It did not take the Fëanorians long to force their way to the centre of the town. They spilled out over the quay. Few resisted their advance. Some threw themselves into the river rather than fight. Whether seized by the madness of terror or because they would rather drown than take up arms against another elf, Celebrimbor could only guess. Others, many of them once-warriors of Gondolin, resisted fiercely, unhesitating as their axes bore down upon distant kin, eyes glinting with cold light as their swords found the weak points in their opponents’ armour. Driven, perhaps, by memories of ice and betrayal that had eaten away at them for five long centuries.
Celebrimbor did not allow his gaze to rest on the faces of any of the Fëanorian soldiers. He lifted a fist, signalling to the archers on the roofs behind him to nock their bows. He lowered it, and a spray of arrows whizzed through the air. Few found their mark. 
One of the enemy soldiers turned on him. Celebrimbor drew his sword, his muscles instinctively flexed to fight. His gut churned. His thoughts were elsewhere, where they could not persuade him to drop his weapon and run. 
Then the soldier addressed him. “Lord Celebrimbor.” 
Celebrimbor tightened his grip on his sword hilt, resisting the urge to lower it. The man’s name came to him unbidden. “Calandur.”  

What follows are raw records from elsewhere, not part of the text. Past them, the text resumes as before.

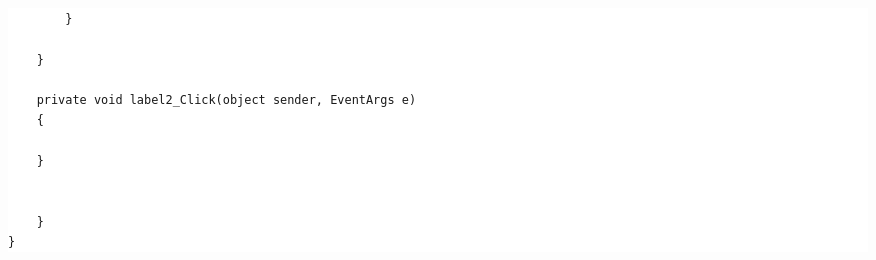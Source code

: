             }
            
        }

        private void label2_Click(object sender, EventArgs e)
        {

        }

        
        }
    }

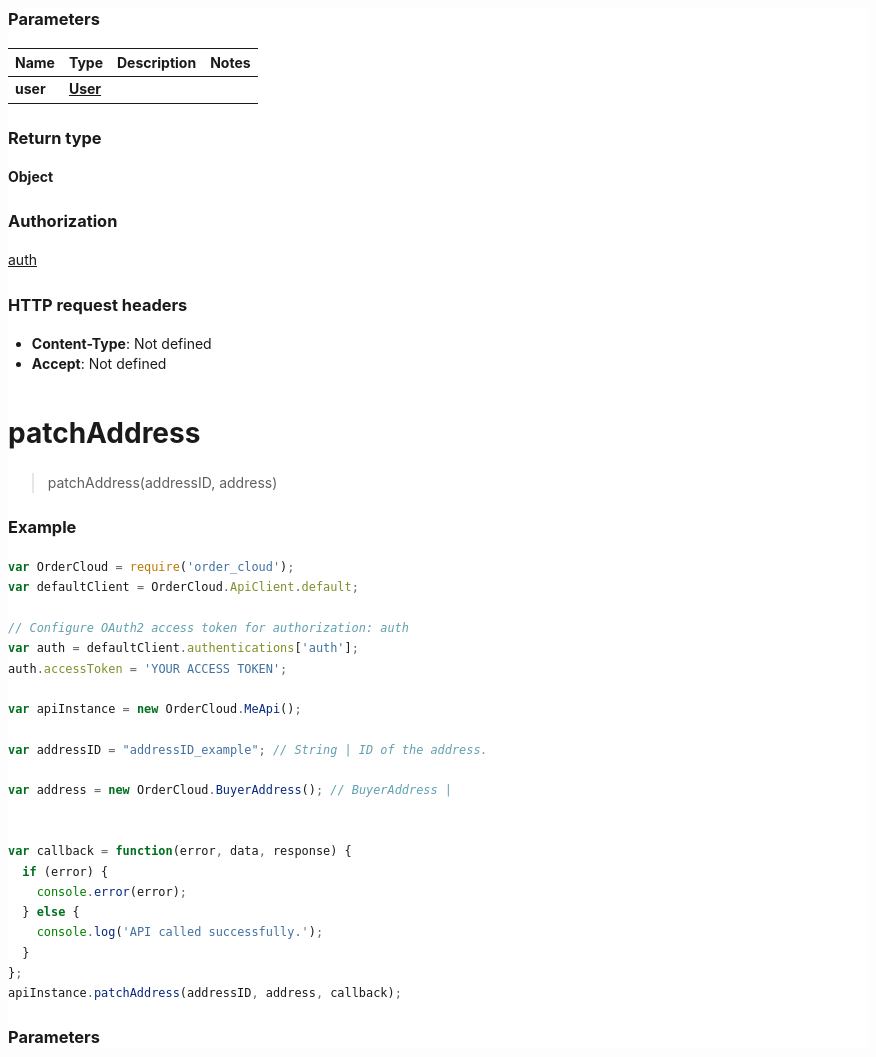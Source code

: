 ### Parameters

Name | Type | Description  | Notes
------------- | ------------- | ------------- | -------------
 **user** | [**User**](User.md)|  | 

### Return type

**Object**

### Authorization

[auth](../README.md#auth)

### HTTP request headers

 - **Content-Type**: Not defined
 - **Accept**: Not defined

<a name="patchAddress"></a>
# **patchAddress**
> patchAddress(addressID, address)



### Example
```javascript
var OrderCloud = require('order_cloud');
var defaultClient = OrderCloud.ApiClient.default;

// Configure OAuth2 access token for authorization: auth
var auth = defaultClient.authentications['auth'];
auth.accessToken = 'YOUR ACCESS TOKEN';

var apiInstance = new OrderCloud.MeApi();

var addressID = "addressID_example"; // String | ID of the address.

var address = new OrderCloud.BuyerAddress(); // BuyerAddress | 


var callback = function(error, data, response) {
  if (error) {
    console.error(error);
  } else {
    console.log('API called successfully.');
  }
};
apiInstance.patchAddress(addressID, address, callback);
```

### Parameters
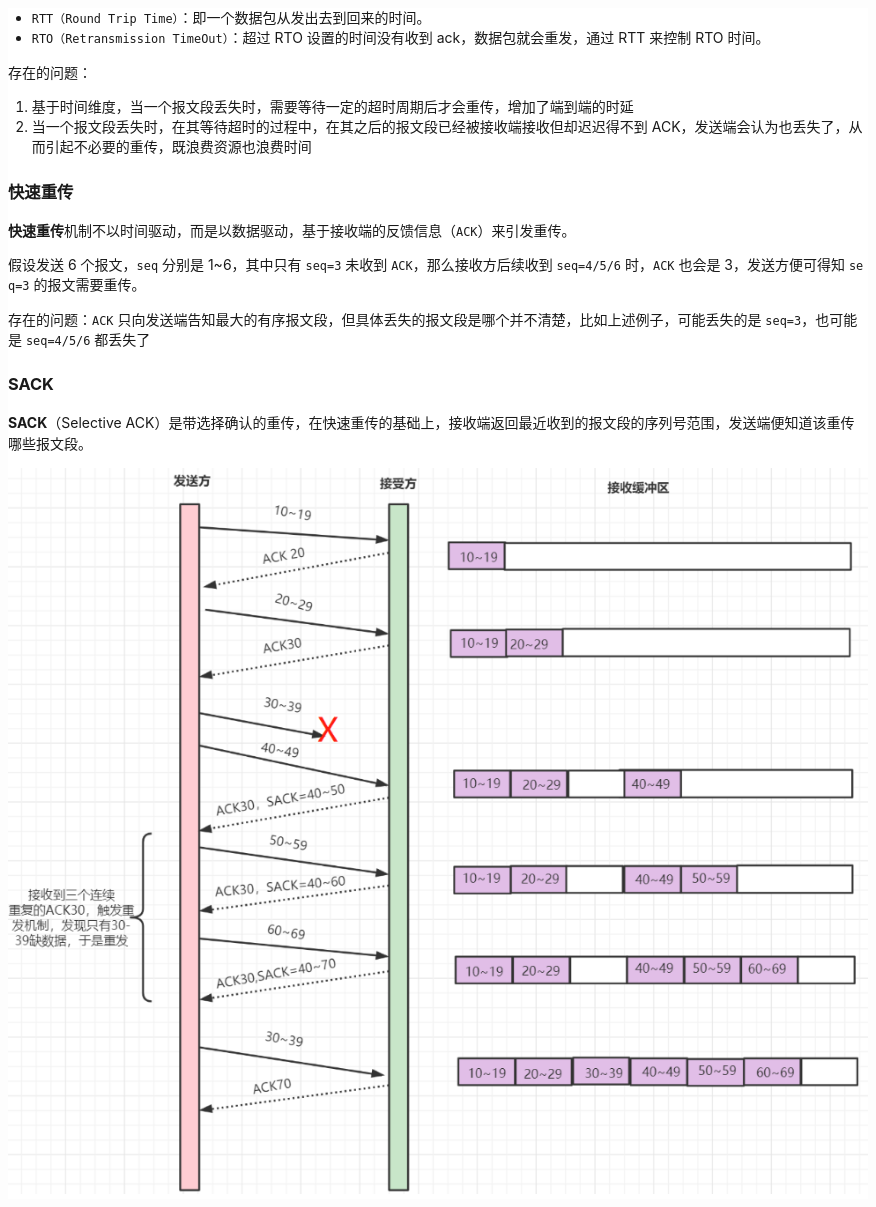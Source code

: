 - `RTT（Round Trip Time）`：即一个数据包从发出去到回来的时间。
- `RTO（Retransmission TimeOut）`：超过 RTO 设置的时间没有收到 ack，数据包就会重发，通过 RTT 来控制 RTO 时间。

存在的问题：
1. 基于时间维度，当一个报文段丢失时，需要等待一定的超时周期后才会重传，增加了端到端的时延
2. 当一个报文段丢失时，在其等待超时的过程中，在其之后的报文段已经被接收端接收但却迟迟得不到 ACK，发送端会认为也丢失了，从而引起不必要的重传，既浪费资源也浪费时间

### 快速重传

**快速重传**机制不以时间驱动，而是以数据驱动，基于接收端的反馈信息（`ACK`）来引发重传。

假设发送 6 个报文，`seq` 分别是 1~6，其中只有 `seq=3` 未收到 `ACK`，那么接收方后续收到 `seq=4/5/6` 时，`ACK` 也会是 3，发送方便可得知 `seq=3` 的报文需要重传。

存在的问题：`ACK` 只向发送端告知最大的有序报文段，但具体丢失的报文段是哪个并不清楚，比如上述例子，可能丢失的是 `seq=3`，也可能是 `seq=4/5/6` 都丢失了

### SACK

**SACK**（Selective ACK）是带选择确认的重传，在快速重传的基础上，接收端返回最近收到的报文段的序列号范围，发送端便知道该重传哪些报文段。

![SACK 简要流程](./images/tcp-sack-简要流程.png)
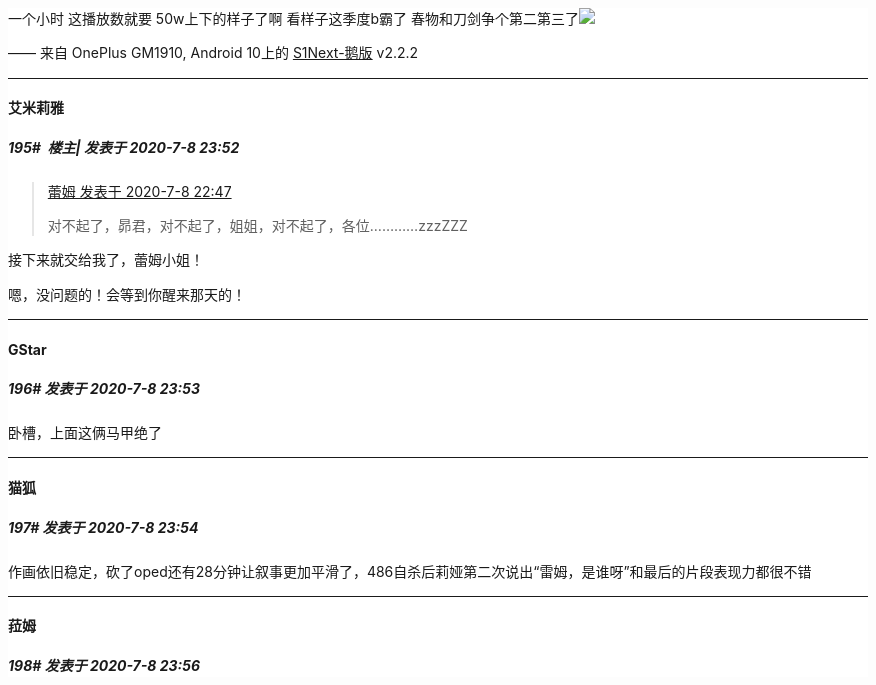 


一个小时 这播放数就要 50w上下的样子了啊 看样子这季度b霸了 春物和刀剑争个第二第三了<img src="https://static.saraba1st.com/image/smiley/face2017/037.png" referrerpolicy="no-referrer">

—— 来自 OnePlus GM1910, Android 10上的 [S1Next-鹅版](https://github.com/ykrank/S1-Next/releases) v2.2.2







-----

####  艾米莉雅  
##### 195#         楼主| 发表于 2020-7-8 23:52



<blockquote><a href="httphttps://bbs.saraba1st.com/2b/forum.php?mod=redirect&amp;goto=findpost&amp;pid=48122502&amp;ptid=1818989" target="_blank">蕾姆 发表于 2020-7-8 22:47</a>

对不起了，昴君，对不起了，姐姐，对不起了，各位…………zzzZZZ</blockquote>
接下来就交给我了，蕾姆小姐！


嗯，没问题的！会等到你醒来那天的！







-----

####  GStar  
##### 196#       发表于 2020-7-8 23:53




卧槽，上面这俩马甲绝了







-----

####  猫狐  
##### 197#       发表于 2020-7-8 23:54




作画依旧稳定，砍了oped还有28分钟让叙事更加平滑了，486自杀后莉娅第二次说出“雷姆，是谁呀”和最后的片段表现力都很不错







-----

####  菈姆  
##### 198#       发表于 2020-7-8 23:56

Having spoken it the rage in Celebrimbor’s breast cooled.  Calandur’s jaw was set, his mouth drawn down into a frown, but there was no threat in his eyes.
“Stay behind us, lord.” 
With that, Calandur spun around with a great cry. “A runandor!* Faithful servants of the House of Finwë!” he shouted. “Redeemers! Now is the hour! Turn! Turn and stand your ground!”
Suddenly, a wall of bodies encircled the remaining Fëanorian soldiers. They had only two ways of escape: to cut through their own people or to leap into the river. 
The progress of the battle came to a gasping halt. Then one of the Fëanorian commanders shattered the stillness with a cry. Celebrimbor caught the glint of a long russet braid as he turned to see that his soldiers were gathering around him. 
He caught the river of red that spilled from his neck when an arrow sank into the flesh above his collarbone.
He watched him fall.
As easily as if he were a withered leaf upon the bough, Amras Fëanorion fell. 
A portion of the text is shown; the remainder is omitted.